The draft Bill also proposes to permanently give companies the option to hold hybrid meetings should they wish to do so.  Companies would only have the option to hold wholly virtual meetings, where this is 'expressly permitted or required' in their constitution.

Participation 

The draft explanatory memorandum states:

'The new law is not prescriptive about how a meeting should be conducted.  It does not mandate a particular format for a meeting or a particular way in which a show of hands or a vote on a poll is to be conducted.  It recognises that the meeting rules apply to a broad range of companies, from small not-for-profit companies to large listed companies, and allows each company to select the format for the meeting that is most appropriate for that company'.
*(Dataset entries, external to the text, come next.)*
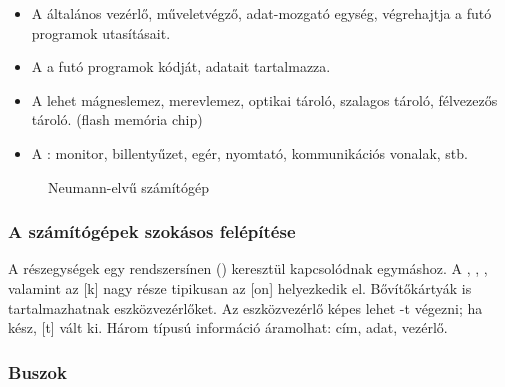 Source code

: \documentclass[../main.tex]{subfiles}
\begin{document}
\begin{itemize}
	\item A 
	      általános vezérlő, műveletvégző, adat-mozgató egység,
	      végrehajtja a futó programok utasításait.

	\item A 
	      a futó programok kódját, adatait tartalmazza.

	\item A 
	      lehet mágneslemez, merevlemez, optikai tároló,
	      szalagos tároló, félvezezős tároló.
	      (flash memória chip)

	\item A :
	      monitor, billentyűzet, egér,
	      nyomtató, kommunikációs vonalak, stb.
\end{itemize}
\begin{figure}[H]
	\centering
	\caption{Neumann-elvű számítógép}
	\label{fig:neumann}
\end{figure}

\subsubsection{A számítógépek szokásos felépítése}

A részegységek egy rendszersínen () keresztül kapcsolódnak
egymáshoz. A , , , valamint
az [k] nagy része tipikusan az [on] helyezkedik el.
Bővítőkártyák is tartalmazhatnak eszközvezérlőket.
Az eszközvezérlő képes lehet -t végezni; ha kész, [t]
vált ki. Három típusú információ áramolhat: cím, adat, vezérlő.

\subsubsection*{Buszok}
\end{document}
However, it makes clear that 'members as a whole' must be afforded a 'reasonable opportunity' to participate, with a court able to declare a meeting invalid where it considers that 'a substantial injustice has occurred' and where this cannot be remedied by a Court order.

The draft explanatory memorandum includes a non-exhaustive list of factors relevant to considering whether 'members as a whole' have had a reasonable opportunity to participate.  These include (among other considerations):

  • whether the meeting is held at a 'reasonable' time and place
  • where the meeting is a hybrid or virtual meeting, that the technology used is reasonable
  • whether, where members have a right to speak/comment/ask questions at a meeting (eg under sections 250S and 250T of the Corporations Act 2001 (Cth)), they are able to do so 'either orally or in writing'
  • whether documents tabled in meetings are made 'reasonable accessible to members as a whole either before or during the meeting'.

The draft explanatory memorandum states that other factors may also be relevant, suggesting for example, that 'directors should consider in what circumstances the right to participate also includes a right to be seen'. 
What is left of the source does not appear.